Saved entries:
■ ■ ■ ■
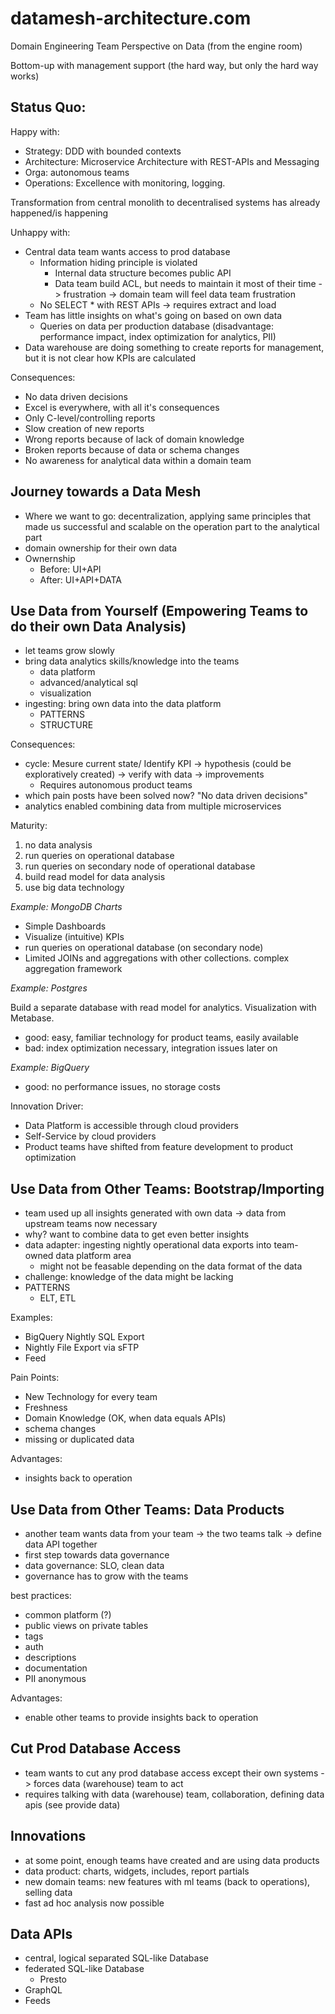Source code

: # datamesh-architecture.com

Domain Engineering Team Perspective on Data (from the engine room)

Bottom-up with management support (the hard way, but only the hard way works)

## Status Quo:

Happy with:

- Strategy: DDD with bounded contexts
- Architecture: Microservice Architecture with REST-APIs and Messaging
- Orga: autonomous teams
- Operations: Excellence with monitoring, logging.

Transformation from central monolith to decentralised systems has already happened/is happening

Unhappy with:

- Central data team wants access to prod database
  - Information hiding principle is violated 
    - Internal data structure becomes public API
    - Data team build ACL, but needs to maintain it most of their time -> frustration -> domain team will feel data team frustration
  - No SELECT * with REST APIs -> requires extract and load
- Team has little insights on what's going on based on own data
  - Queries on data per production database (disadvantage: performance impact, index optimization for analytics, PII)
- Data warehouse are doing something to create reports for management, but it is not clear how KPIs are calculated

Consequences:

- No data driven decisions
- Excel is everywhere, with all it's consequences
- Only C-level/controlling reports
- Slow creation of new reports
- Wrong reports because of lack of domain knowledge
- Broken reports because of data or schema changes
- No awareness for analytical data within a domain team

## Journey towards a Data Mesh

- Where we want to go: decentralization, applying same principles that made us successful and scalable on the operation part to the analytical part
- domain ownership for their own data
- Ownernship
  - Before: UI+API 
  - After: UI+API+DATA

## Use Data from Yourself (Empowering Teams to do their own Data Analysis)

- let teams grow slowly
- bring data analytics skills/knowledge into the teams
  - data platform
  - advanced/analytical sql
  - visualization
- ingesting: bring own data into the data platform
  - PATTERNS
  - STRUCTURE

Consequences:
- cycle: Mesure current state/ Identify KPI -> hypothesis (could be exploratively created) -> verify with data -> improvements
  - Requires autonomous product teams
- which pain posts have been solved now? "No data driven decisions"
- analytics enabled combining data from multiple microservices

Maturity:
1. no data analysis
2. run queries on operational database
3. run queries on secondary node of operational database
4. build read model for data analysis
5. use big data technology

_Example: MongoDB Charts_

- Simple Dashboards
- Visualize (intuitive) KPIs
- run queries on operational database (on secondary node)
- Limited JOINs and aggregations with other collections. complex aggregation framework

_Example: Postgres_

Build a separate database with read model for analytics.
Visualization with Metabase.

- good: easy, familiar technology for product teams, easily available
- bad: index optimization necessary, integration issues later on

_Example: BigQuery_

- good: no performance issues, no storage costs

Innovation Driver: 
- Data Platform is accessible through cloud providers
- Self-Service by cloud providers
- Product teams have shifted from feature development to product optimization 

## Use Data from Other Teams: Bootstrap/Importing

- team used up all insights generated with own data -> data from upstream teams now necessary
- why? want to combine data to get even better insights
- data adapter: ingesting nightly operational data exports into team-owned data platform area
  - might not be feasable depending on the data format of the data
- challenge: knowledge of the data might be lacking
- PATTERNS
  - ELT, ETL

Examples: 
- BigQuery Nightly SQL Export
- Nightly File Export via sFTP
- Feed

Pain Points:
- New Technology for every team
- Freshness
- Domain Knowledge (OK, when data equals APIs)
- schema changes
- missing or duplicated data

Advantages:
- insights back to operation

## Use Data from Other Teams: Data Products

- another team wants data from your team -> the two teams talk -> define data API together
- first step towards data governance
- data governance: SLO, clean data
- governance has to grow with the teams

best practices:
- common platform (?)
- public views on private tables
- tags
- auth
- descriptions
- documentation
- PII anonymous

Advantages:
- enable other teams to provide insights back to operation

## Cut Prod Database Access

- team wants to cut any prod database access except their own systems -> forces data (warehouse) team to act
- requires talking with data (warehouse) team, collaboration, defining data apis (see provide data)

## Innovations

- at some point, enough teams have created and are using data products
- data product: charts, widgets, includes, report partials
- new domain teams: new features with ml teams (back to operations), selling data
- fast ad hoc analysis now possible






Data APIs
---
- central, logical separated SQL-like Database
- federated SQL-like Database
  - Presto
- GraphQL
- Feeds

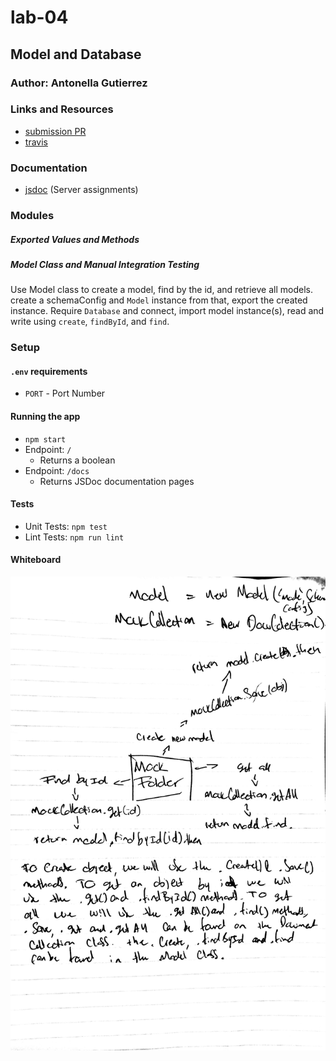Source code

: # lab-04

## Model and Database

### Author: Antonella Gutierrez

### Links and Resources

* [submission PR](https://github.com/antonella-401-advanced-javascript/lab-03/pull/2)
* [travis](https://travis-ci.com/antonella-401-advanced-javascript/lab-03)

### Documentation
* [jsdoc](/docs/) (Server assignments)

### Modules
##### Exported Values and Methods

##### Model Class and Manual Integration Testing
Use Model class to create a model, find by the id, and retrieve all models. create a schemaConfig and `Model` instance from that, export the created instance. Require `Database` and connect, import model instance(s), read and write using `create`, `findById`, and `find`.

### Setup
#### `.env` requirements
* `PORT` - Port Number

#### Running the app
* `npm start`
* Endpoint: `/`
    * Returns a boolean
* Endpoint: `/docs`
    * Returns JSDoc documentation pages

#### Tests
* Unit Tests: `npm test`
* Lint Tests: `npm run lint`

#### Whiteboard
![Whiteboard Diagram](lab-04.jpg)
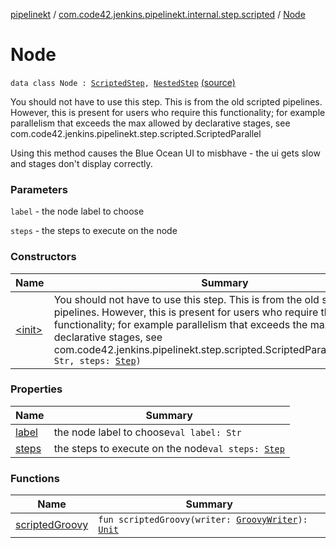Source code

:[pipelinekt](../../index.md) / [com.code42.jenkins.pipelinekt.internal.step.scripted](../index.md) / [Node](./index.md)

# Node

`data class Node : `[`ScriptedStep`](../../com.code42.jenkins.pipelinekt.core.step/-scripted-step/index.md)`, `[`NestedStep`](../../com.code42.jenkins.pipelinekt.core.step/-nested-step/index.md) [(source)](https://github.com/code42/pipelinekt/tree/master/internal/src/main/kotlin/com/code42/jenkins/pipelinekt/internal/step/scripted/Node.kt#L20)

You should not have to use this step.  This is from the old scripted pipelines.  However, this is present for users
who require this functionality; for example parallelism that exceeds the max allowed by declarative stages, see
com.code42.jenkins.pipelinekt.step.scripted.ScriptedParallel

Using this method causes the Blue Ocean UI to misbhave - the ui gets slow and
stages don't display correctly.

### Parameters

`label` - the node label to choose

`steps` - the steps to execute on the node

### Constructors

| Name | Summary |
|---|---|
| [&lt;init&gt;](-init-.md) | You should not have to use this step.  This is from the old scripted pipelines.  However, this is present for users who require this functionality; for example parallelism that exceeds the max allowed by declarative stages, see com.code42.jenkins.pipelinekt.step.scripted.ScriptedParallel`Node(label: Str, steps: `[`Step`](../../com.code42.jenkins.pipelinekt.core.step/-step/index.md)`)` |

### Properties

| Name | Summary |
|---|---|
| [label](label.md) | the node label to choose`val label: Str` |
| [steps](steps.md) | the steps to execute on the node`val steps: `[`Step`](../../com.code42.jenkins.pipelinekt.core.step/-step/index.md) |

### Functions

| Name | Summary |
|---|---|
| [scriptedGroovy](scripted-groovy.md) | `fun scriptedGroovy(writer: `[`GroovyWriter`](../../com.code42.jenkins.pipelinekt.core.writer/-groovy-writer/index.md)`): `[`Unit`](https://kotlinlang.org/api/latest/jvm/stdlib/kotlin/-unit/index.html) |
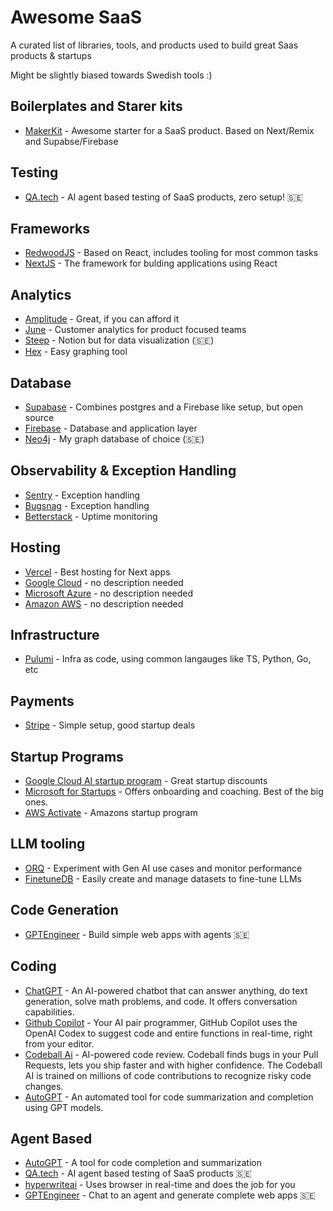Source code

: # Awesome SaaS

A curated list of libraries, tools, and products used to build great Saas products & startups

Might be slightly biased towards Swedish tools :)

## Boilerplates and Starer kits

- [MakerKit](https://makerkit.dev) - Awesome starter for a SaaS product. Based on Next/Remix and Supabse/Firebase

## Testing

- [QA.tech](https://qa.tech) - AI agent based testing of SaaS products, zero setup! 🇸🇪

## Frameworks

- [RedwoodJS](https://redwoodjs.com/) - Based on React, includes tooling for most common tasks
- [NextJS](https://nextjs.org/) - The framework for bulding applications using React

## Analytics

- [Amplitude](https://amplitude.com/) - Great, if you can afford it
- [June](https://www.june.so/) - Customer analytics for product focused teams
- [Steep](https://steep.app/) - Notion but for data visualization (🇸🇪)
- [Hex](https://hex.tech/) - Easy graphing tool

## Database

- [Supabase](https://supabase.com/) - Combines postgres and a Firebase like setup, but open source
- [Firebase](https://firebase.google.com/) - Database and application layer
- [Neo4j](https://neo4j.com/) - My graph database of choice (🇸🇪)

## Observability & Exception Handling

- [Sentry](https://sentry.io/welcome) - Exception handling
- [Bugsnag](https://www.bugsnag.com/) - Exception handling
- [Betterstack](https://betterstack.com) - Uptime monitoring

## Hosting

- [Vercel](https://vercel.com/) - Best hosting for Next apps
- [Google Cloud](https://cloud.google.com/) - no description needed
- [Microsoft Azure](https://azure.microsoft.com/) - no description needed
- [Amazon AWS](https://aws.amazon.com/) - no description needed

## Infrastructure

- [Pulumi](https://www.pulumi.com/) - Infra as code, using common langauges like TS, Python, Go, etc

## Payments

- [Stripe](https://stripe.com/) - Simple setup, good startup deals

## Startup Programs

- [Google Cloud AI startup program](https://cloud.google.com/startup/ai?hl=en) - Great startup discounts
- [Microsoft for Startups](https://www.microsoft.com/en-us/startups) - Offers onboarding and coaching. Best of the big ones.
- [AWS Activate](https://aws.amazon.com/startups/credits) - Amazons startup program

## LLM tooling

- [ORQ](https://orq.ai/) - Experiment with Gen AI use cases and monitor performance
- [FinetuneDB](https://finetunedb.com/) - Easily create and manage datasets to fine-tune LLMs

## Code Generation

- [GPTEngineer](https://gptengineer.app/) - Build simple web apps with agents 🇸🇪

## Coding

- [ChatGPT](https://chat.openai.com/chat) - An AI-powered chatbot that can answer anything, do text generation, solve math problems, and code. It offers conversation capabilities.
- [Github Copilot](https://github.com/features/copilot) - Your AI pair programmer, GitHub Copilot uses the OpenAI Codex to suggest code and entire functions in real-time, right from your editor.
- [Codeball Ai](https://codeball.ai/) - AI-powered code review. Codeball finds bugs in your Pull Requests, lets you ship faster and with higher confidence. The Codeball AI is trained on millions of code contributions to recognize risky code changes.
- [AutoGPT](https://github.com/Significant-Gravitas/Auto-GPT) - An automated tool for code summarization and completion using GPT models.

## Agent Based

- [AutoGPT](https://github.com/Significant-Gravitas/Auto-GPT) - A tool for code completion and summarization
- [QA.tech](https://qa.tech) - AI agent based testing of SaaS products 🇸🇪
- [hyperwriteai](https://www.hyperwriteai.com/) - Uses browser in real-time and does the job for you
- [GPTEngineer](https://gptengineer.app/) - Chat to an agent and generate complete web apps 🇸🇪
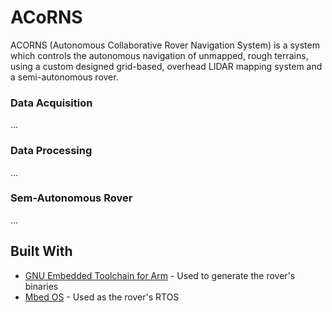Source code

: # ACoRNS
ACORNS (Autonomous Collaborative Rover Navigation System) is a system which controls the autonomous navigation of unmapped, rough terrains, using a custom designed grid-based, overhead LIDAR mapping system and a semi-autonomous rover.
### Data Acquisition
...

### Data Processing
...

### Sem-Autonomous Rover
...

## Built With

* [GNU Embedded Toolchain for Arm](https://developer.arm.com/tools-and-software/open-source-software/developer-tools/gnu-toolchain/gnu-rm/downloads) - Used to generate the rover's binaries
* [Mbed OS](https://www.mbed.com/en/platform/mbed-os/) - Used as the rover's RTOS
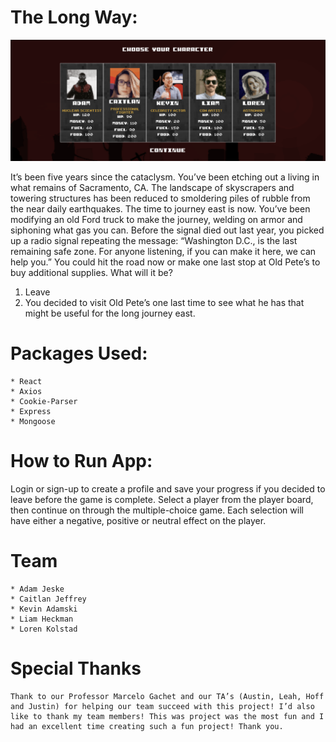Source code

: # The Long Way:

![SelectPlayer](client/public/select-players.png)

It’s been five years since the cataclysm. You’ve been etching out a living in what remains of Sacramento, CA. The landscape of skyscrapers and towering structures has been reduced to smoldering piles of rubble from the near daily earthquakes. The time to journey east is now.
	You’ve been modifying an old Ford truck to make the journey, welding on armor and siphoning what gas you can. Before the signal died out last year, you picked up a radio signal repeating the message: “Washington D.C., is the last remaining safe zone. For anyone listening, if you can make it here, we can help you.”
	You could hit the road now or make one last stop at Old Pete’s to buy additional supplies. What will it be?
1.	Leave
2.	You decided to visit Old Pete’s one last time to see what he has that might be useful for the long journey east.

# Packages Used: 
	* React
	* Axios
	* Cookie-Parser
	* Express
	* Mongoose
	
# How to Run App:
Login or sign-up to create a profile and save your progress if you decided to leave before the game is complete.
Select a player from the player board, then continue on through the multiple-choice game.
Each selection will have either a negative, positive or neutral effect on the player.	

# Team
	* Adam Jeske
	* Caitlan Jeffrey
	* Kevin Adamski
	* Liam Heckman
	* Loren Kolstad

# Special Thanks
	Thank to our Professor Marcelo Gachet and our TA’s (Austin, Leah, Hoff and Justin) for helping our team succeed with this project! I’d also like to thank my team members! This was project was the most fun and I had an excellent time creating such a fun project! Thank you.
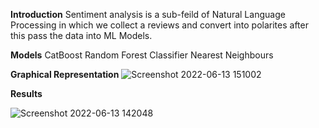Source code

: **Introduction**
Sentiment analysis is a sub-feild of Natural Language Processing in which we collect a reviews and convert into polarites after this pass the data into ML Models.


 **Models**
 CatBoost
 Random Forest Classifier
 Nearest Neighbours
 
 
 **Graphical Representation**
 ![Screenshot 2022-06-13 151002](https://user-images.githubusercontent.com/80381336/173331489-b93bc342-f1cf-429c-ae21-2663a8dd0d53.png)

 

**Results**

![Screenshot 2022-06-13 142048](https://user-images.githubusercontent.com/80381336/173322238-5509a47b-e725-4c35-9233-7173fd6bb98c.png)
■ ■ ■ ■
**Task to complete**
The answer must consist of every line above that contains the word "stages".

**Answer to this task**
who require this functionality; for example parallelism that exceeds the max allowed by declarative stages, see
stages don't display correctly.
| [&lt;init&gt;](-init-.md) | You should not have to use this step.  This is from the old scripted pipelines.  However, this is present for users who require this functionality; for example parallelism that exceeds the max allowed by declarative stages, see com.code42.jenkins.pipelinekt.step.scripted.ScriptedParallel`Node(label: Str, steps: `[`Step`](../../com.code42.jenkins.pipelinekt.core.step/-step/index.md)`)` |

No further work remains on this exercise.